[Records contained in a dataset]
────────────────────────────────────────

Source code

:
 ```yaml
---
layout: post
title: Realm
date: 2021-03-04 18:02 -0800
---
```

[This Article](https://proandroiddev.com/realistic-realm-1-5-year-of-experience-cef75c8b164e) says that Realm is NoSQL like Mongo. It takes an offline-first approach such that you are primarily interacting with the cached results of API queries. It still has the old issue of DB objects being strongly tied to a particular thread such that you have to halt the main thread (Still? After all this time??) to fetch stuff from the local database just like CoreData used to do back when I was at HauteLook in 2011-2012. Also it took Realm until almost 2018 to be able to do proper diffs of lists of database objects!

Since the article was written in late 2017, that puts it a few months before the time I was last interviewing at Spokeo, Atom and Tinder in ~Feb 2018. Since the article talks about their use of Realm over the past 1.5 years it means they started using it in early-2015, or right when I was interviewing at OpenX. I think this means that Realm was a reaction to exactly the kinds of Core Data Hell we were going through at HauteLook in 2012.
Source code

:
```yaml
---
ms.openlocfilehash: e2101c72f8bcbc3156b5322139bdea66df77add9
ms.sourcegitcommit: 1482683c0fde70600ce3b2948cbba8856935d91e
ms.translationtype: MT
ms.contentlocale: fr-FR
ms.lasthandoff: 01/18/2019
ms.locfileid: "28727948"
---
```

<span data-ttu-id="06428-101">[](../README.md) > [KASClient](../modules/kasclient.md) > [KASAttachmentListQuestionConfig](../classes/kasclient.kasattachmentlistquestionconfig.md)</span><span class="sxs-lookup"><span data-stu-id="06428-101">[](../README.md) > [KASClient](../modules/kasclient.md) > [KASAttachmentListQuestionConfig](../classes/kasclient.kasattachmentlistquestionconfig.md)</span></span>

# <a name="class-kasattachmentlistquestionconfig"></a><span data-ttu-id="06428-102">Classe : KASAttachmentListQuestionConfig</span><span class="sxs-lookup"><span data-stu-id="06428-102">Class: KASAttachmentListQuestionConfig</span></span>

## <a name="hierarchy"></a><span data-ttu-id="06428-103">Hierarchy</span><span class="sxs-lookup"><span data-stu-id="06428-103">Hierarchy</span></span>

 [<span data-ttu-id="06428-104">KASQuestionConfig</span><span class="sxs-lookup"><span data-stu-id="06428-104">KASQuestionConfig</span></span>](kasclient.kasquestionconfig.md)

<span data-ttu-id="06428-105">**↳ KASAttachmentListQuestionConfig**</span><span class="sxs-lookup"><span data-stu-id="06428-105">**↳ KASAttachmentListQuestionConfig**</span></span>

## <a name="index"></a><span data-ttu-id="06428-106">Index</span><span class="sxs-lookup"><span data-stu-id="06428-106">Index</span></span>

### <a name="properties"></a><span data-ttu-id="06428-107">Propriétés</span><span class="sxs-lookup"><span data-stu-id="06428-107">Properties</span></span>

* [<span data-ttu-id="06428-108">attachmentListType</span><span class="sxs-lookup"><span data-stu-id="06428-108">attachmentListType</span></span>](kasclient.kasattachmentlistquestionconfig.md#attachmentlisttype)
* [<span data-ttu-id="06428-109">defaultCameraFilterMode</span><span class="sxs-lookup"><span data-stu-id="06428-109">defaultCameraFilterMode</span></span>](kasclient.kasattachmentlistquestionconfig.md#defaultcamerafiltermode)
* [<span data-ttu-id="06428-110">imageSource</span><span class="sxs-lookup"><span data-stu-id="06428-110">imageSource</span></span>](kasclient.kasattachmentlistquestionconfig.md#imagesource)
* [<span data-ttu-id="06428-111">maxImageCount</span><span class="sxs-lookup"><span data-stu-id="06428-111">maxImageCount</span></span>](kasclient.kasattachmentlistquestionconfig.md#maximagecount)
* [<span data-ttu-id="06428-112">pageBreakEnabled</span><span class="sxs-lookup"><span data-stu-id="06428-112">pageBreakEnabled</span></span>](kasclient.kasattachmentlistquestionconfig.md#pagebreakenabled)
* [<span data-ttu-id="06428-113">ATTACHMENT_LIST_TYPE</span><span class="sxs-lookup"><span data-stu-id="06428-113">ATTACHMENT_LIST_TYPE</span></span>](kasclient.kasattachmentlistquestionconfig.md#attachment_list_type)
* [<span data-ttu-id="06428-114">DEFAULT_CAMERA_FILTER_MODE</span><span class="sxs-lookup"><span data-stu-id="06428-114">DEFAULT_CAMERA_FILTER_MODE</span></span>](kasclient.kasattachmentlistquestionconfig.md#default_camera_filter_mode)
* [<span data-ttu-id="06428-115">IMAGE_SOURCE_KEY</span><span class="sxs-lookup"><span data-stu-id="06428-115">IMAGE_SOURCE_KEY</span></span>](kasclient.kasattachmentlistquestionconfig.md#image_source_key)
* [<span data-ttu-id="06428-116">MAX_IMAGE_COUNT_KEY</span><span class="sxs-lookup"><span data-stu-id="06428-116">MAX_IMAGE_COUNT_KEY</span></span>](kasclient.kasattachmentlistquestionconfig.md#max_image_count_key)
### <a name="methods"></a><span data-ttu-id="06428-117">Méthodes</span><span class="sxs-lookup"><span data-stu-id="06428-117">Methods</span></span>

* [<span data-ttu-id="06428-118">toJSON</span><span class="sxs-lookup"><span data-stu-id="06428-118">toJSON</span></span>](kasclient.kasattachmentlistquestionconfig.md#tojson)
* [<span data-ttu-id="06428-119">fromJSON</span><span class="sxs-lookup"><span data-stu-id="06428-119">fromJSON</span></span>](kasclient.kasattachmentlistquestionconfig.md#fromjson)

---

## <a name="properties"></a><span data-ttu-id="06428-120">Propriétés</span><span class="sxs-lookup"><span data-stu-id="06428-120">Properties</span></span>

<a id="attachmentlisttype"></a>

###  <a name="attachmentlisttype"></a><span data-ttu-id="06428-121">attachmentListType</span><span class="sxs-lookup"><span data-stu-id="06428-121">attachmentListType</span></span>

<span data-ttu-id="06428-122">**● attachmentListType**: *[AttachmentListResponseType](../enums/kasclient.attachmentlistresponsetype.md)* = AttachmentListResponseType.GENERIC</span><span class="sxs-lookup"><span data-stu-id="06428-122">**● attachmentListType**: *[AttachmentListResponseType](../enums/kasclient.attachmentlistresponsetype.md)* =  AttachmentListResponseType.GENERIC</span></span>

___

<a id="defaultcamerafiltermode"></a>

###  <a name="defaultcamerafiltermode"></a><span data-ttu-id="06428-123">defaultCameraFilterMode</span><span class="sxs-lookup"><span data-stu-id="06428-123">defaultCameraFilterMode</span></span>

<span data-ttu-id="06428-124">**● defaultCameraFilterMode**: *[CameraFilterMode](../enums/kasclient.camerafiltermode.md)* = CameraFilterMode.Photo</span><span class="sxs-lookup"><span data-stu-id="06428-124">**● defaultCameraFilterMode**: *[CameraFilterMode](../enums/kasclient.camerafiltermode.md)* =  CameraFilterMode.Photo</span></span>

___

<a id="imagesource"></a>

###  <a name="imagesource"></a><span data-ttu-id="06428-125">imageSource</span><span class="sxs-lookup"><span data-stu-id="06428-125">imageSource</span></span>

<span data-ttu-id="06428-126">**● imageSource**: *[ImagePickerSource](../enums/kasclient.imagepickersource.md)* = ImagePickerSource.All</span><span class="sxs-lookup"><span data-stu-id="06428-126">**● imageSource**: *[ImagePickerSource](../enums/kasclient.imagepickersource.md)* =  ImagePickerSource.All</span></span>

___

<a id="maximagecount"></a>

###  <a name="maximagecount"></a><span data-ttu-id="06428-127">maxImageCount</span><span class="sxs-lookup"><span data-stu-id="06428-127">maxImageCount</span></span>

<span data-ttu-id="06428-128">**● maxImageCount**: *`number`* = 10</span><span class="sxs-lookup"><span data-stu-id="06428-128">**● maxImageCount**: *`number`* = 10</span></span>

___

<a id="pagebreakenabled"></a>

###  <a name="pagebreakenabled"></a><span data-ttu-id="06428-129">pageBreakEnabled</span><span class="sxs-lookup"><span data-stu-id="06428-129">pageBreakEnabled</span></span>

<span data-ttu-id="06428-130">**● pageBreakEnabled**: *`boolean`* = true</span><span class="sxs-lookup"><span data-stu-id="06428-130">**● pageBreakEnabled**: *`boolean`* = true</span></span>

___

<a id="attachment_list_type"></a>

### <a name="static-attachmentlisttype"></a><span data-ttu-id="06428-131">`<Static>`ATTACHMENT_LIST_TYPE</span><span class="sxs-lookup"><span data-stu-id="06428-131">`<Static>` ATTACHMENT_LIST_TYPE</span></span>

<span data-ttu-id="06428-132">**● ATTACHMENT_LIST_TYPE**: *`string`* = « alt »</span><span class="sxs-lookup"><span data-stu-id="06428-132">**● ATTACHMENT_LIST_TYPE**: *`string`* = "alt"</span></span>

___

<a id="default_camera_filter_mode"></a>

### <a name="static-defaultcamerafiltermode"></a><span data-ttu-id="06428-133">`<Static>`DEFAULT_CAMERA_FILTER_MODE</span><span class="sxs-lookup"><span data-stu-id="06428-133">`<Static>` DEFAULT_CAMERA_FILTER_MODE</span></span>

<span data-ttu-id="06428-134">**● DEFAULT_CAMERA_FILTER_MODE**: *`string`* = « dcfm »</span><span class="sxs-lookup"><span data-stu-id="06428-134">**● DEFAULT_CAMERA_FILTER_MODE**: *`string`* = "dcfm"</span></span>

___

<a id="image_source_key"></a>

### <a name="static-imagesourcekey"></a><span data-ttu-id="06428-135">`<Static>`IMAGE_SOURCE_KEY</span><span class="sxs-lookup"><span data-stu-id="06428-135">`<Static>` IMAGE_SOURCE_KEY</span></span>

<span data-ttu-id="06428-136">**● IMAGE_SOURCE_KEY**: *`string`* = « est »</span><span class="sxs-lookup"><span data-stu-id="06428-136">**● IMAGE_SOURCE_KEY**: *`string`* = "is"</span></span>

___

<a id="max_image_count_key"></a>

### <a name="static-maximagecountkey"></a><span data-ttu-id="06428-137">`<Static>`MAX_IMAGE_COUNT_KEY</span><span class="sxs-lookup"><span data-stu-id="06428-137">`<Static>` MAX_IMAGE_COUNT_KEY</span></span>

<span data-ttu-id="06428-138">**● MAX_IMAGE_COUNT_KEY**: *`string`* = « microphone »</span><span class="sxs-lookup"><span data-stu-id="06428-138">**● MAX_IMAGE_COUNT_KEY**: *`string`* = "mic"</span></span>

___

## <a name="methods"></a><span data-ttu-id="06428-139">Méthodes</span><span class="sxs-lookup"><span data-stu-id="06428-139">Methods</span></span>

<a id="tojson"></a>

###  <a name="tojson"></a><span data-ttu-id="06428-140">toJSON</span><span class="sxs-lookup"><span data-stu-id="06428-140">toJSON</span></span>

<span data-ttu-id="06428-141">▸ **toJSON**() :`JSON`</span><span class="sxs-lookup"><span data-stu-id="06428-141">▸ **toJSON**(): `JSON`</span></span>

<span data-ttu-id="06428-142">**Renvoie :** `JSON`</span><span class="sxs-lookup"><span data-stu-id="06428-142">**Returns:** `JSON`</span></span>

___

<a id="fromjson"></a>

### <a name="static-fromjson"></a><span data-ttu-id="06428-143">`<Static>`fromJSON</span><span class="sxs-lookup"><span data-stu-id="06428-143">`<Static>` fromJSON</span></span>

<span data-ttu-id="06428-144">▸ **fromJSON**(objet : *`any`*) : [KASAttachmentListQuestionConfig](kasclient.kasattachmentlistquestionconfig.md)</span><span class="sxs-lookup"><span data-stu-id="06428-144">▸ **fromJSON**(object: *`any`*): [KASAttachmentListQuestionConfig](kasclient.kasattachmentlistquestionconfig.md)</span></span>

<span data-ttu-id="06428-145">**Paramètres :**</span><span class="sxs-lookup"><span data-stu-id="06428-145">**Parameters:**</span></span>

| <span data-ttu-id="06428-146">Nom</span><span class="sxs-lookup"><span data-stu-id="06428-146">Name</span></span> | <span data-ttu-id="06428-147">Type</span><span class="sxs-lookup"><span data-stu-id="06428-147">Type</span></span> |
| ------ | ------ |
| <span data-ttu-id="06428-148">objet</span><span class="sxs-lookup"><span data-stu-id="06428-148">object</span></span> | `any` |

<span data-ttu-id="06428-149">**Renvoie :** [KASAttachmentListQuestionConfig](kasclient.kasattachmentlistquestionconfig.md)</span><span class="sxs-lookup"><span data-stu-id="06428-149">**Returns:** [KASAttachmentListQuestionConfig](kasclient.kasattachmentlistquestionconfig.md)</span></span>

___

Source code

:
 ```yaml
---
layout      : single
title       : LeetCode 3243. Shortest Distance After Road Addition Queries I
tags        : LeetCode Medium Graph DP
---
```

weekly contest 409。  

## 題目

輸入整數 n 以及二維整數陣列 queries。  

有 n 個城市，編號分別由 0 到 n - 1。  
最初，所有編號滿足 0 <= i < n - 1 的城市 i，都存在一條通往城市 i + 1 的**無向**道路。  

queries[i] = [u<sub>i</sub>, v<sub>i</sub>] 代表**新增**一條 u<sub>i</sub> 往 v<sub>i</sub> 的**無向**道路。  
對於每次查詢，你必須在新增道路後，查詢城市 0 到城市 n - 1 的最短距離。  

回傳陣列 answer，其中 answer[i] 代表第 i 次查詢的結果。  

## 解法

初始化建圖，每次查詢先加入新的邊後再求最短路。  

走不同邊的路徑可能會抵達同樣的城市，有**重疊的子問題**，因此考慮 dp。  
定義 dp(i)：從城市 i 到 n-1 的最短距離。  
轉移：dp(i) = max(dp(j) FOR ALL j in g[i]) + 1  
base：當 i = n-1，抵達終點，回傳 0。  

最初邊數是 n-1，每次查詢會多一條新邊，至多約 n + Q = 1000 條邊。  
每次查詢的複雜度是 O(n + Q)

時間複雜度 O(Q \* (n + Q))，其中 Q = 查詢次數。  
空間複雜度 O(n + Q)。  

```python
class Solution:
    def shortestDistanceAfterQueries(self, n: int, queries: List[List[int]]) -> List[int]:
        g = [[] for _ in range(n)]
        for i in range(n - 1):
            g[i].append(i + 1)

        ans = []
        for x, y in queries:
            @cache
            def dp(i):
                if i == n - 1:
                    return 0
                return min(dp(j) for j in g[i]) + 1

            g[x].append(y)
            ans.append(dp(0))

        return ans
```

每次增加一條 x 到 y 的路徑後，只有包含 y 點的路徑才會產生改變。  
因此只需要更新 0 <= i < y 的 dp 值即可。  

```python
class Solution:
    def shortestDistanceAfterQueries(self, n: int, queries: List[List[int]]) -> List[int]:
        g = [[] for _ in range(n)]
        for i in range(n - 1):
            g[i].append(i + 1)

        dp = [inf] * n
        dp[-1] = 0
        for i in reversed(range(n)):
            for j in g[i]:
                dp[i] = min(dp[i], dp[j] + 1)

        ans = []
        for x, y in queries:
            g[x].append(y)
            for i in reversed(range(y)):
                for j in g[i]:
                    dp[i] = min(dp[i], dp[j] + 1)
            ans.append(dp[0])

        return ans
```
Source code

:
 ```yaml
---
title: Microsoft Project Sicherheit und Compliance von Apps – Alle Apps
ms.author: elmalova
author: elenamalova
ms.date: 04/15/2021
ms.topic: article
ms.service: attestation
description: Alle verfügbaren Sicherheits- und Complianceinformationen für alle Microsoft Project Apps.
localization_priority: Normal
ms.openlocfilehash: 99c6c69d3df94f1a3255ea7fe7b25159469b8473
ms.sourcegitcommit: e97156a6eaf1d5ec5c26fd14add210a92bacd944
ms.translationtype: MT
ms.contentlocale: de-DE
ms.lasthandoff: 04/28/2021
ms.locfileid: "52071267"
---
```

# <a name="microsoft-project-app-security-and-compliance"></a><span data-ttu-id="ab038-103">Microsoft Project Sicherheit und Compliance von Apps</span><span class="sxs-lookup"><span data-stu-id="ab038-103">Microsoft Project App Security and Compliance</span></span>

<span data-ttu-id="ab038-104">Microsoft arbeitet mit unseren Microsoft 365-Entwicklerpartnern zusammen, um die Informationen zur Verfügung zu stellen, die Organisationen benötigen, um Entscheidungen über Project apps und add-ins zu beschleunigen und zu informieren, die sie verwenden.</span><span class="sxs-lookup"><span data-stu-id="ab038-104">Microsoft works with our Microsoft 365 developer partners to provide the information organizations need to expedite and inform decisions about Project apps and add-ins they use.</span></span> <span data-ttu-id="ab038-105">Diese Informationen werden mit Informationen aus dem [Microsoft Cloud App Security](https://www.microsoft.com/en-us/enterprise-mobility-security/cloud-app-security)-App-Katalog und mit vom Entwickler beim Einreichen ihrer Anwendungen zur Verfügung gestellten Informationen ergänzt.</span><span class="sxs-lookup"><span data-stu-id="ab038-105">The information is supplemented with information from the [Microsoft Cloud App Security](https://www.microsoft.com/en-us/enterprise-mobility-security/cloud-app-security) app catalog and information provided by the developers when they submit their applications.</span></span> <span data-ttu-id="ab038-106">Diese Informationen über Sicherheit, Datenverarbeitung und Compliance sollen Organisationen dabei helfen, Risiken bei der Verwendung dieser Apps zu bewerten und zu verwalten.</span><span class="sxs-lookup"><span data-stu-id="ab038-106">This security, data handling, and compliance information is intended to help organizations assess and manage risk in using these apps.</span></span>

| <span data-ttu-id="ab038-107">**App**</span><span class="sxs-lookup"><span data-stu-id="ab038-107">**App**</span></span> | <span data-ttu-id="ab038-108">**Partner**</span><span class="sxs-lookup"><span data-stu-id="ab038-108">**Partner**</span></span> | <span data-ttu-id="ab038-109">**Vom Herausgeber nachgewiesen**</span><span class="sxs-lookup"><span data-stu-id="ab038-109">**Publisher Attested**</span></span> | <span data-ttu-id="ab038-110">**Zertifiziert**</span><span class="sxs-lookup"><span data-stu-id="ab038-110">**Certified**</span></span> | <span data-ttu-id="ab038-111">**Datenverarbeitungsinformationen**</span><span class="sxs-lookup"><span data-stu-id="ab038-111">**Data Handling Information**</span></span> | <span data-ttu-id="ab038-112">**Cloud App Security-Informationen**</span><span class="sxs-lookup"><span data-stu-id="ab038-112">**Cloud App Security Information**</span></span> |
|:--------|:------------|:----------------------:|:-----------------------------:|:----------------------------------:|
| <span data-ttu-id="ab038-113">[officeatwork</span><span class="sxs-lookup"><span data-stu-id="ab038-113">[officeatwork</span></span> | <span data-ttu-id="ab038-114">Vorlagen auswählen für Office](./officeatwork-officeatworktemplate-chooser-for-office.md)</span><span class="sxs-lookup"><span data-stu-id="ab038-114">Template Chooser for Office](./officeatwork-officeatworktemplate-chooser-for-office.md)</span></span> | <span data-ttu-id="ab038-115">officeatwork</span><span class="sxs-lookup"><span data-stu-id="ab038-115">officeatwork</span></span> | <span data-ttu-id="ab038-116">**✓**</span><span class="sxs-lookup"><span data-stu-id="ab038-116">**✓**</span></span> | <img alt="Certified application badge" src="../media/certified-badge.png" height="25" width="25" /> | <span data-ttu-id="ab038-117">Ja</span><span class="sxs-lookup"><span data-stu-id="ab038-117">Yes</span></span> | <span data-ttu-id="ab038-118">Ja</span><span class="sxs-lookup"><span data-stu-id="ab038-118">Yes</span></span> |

────────────────────────────────────────

**Task to carry out:** Lines with the string "的最短距離" in the data above: say how many there are, giving the number alone.

**Solution to the exercise:** 2